Let’s hope some of the positive things which are under way get reported to balance the perspective.
Martin Coombs
Worcester

Call for PM to stand down
SIR – In the recent furore about offshore trusts David Cameron finally had to admit that in the past he has been a beneficiary. 


In the light of his plea to the then EU president that private trusts should be exempt from much needed reforms and the fact that he publicly said that such vehicles were “morally wrong”, should he not resign? We are used to double standards in public life but surely this is so serious that he should resign.
Clive Smith
Malvern

Government was warned
SIR – In reply to GB Dipper (“Steel industry was savable,” April 7), why did not the EU impose a high tariff on cheap imported steel? The answer is simple. The EU did try to impose a higher tariff on cheap Chinese steel but the UK blocked it. At the time the English government was entertaining the Chinese president in its attempts to get the Chinese to pay a lot of the costs of a new nuclear power station at Hinckley Point.
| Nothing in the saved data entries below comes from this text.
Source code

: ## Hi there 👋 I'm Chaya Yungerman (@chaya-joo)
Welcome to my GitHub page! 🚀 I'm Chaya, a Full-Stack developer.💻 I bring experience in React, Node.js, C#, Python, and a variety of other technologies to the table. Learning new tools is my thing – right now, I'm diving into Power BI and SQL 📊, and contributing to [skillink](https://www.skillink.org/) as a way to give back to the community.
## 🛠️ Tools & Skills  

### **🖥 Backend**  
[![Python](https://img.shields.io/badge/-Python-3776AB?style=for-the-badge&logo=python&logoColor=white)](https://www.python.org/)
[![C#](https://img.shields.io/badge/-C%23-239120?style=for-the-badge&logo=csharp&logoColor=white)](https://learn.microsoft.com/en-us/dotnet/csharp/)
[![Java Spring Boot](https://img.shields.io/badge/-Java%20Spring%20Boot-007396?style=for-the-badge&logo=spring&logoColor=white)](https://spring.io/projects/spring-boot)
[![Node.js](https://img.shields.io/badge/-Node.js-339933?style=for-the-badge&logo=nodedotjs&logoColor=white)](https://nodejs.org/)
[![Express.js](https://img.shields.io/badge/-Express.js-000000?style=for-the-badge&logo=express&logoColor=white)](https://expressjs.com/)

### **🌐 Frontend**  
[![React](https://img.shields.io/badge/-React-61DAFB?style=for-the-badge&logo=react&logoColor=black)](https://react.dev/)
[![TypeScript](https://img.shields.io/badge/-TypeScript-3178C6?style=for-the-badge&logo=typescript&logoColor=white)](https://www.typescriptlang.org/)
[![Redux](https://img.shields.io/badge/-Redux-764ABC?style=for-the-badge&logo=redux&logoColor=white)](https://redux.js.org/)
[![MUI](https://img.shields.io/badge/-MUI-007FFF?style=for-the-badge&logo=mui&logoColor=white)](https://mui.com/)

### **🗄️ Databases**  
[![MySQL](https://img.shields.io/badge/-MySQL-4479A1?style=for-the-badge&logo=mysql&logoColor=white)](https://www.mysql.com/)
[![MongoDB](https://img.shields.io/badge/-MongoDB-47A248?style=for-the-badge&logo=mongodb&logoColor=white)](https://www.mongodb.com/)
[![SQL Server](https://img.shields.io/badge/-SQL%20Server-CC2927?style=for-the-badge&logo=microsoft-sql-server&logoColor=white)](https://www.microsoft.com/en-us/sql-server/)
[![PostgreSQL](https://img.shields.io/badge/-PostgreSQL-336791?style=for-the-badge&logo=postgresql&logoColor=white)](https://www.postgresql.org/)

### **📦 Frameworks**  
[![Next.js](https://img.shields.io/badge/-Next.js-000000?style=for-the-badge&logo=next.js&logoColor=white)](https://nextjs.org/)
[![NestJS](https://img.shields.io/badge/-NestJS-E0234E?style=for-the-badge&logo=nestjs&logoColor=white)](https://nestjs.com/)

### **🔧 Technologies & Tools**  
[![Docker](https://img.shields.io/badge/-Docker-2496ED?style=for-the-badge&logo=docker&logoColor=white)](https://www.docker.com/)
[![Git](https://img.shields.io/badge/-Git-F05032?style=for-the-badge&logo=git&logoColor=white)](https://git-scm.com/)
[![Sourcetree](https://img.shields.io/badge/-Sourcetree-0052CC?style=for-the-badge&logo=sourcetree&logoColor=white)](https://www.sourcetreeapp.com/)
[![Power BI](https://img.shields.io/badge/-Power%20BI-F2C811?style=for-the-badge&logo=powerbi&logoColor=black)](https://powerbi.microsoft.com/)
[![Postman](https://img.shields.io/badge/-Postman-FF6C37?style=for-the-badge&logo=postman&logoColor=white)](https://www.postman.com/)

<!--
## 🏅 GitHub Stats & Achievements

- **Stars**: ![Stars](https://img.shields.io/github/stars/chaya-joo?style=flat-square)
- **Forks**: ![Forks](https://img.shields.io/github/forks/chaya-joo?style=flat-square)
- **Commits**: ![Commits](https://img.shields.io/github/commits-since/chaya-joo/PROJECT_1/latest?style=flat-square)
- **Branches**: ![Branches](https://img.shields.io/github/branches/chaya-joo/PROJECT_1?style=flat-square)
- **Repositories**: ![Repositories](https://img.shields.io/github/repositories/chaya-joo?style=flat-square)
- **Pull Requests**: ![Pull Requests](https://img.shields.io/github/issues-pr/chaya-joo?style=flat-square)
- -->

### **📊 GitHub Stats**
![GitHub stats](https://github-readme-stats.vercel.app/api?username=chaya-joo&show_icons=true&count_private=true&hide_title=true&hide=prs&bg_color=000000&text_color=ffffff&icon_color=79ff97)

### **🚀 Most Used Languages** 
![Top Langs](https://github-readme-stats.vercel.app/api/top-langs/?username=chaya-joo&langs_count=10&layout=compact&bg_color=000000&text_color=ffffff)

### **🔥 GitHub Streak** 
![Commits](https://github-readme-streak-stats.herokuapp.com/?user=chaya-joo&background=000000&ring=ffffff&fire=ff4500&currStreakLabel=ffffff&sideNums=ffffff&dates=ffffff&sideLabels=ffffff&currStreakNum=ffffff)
Thus the law of unintended consequences came into play. If they had not taken their eye off the ball with regards to Tata Steel, they would have not been taken by surprise by Tata Steel’s announcement that they wanted out. The MP for the Port Talbot constituency, Stephen Kinnock, had meetings with Tata and was warning the government what was coming, but they sat on their hands. The minister concerned had to rush back off holiday when Tata announced the sale.


Stephen Kinnock MP says: “We are rolling out the red carpet for Beijing,” he added, arguing that Britain – and particularly George Osborne – was pushing for China to get market economy status at the World Trade Organisation despite the fact that 80 per cent of its steel industry was state owned. “They are in hock to China. Our commercial policy, our approach to trade and manufacturing, and our overall industrial strategy, is being dictated by Beijing.”


Just another example of this Tory government’s incompetence.
Terry James
Drakes Broughton


Our forces aren’t for EU
SIR – Voters in the forthcoming referendum on the UK’s European Union membership might wish to consider the consequences of the EU’s Common Security and Defence Policy.


It now transpires that Article 42 of the policy will soon place our entire military capability under the control of Brussels. Article 42.2 commits the UK to a “progressive forming of a Common Defence Policy” and Article 42.3 commits the UK to “make our armed services available for the common defence and security” of the EU.


So let’s just consider that the EU Commission, all of whom have no democratic mandate, will have the power to use the UK’s armed forces to do their bidding.


Our forces took an oath to the Queen and their country, not the EU. Surely it is wrong, if not illegal, to place them at the disposal of unaccountable technocrats.